#### YOUR OBJECTIVE:
Return the listing in full. Keep each line exactly as it is.

********

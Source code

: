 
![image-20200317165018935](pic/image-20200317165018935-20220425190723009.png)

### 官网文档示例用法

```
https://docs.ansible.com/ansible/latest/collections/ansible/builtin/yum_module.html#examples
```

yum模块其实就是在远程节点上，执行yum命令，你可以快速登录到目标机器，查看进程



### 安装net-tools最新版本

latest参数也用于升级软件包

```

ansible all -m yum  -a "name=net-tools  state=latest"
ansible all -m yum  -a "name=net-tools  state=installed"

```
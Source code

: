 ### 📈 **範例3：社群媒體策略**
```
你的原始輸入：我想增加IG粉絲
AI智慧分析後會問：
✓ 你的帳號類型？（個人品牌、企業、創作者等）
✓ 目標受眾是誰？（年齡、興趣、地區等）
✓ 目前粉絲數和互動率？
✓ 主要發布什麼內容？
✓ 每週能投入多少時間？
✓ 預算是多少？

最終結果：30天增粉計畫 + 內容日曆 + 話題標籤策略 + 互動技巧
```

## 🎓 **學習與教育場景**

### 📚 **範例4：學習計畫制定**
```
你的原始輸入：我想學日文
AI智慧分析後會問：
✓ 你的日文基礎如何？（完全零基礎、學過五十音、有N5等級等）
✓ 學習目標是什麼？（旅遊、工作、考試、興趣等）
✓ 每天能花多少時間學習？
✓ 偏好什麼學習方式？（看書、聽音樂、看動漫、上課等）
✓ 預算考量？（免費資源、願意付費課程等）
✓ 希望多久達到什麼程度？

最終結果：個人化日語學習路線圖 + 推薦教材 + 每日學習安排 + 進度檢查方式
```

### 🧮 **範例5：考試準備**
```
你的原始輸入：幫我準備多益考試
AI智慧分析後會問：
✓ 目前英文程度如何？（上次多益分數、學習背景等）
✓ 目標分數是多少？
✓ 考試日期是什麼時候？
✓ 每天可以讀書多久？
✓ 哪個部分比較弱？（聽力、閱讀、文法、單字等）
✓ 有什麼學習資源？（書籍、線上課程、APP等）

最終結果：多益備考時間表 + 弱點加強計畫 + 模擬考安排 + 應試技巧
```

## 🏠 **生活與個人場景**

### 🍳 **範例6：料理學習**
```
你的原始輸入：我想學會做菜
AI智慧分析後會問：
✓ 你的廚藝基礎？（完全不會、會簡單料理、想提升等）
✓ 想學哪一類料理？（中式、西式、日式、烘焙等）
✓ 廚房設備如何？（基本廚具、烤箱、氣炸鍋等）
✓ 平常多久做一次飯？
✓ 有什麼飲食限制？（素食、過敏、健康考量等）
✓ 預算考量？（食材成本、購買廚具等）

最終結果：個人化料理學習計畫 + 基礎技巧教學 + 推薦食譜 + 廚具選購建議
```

********

#### ANSWER:
Source code

: 
![image-20200317165018935](pic/image-20200317165018935-20220425190723009.png)

### 官网文档示例用法

```
https://docs.ansible.com/ansible/latest/collections/ansible/builtin/yum_module.html#examples
```

yum模块其实就是在远程节点上，执行yum命令，你可以快速登录到目标机器，查看进程



### 安装net-tools最新版本

latest参数也用于升级软件包

```

ansible all -m yum  -a "name=net-tools  state=latest"
ansible all -m yum  -a "name=net-tools  state=installed"

```
Source code

: ### 📈 **範例3：社群媒體策略**
```
你的原始輸入：我想增加IG粉絲
AI智慧分析後會問：
✓ 你的帳號類型？（個人品牌、企業、創作者等）
✓ 目標受眾是誰？（年齡、興趣、地區等）
✓ 目前粉絲數和互動率？
✓ 主要發布什麼內容？
✓ 每週能投入多少時間？
✓ 預算是多少？

最終結果：30天增粉計畫 + 內容日曆 + 話題標籤策略 + 互動技巧
```

## 🎓 **學習與教育場景**

### 📚 **範例4：學習計畫制定**
```
你的原始輸入：我想學日文
AI智慧分析後會問：
✓ 你的日文基礎如何？（完全零基礎、學過五十音、有N5等級等）
✓ 學習目標是什麼？（旅遊、工作、考試、興趣等）
✓ 每天能花多少時間學習？
✓ 偏好什麼學習方式？（看書、聽音樂、看動漫、上課等）
✓ 預算考量？（免費資源、願意付費課程等）
✓ 希望多久達到什麼程度？

最終結果：個人化日語學習路線圖 + 推薦教材 + 每日學習安排 + 進度檢查方式
```

### 🧮 **範例5：考試準備**
```
你的原始輸入：幫我準備多益考試
AI智慧分析後會問：
✓ 目前英文程度如何？（上次多益分數、學習背景等）
✓ 目標分數是多少？
✓ 考試日期是什麼時候？
✓ 每天可以讀書多久？
✓ 哪個部分比較弱？（聽力、閱讀、文法、單字等）
✓ 有什麼學習資源？（書籍、線上課程、APP等）

最終結果：多益備考時間表 + 弱點加強計畫 + 模擬考安排 + 應試技巧
```

## 🏠 **生活與個人場景**

### 🍳 **範例6：料理學習**
```
你的原始輸入：我想學會做菜
AI智慧分析後會問：
✓ 你的廚藝基礎？（完全不會、會簡單料理、想提升等）
✓ 想學哪一類料理？（中式、西式、日式、烘焙等）
✓ 廚房設備如何？（基本廚具、烤箱、氣炸鍋等）
✓ 平常多久做一次飯？
✓ 有什麼飲食限制？（素食、過敏、健康考量等）
✓ 預算考量？（食材成本、購買廚具等）

最終結果：個人化料理學習計畫 + 基礎技巧教學 + 推薦食譜 + 廚具選購建議
```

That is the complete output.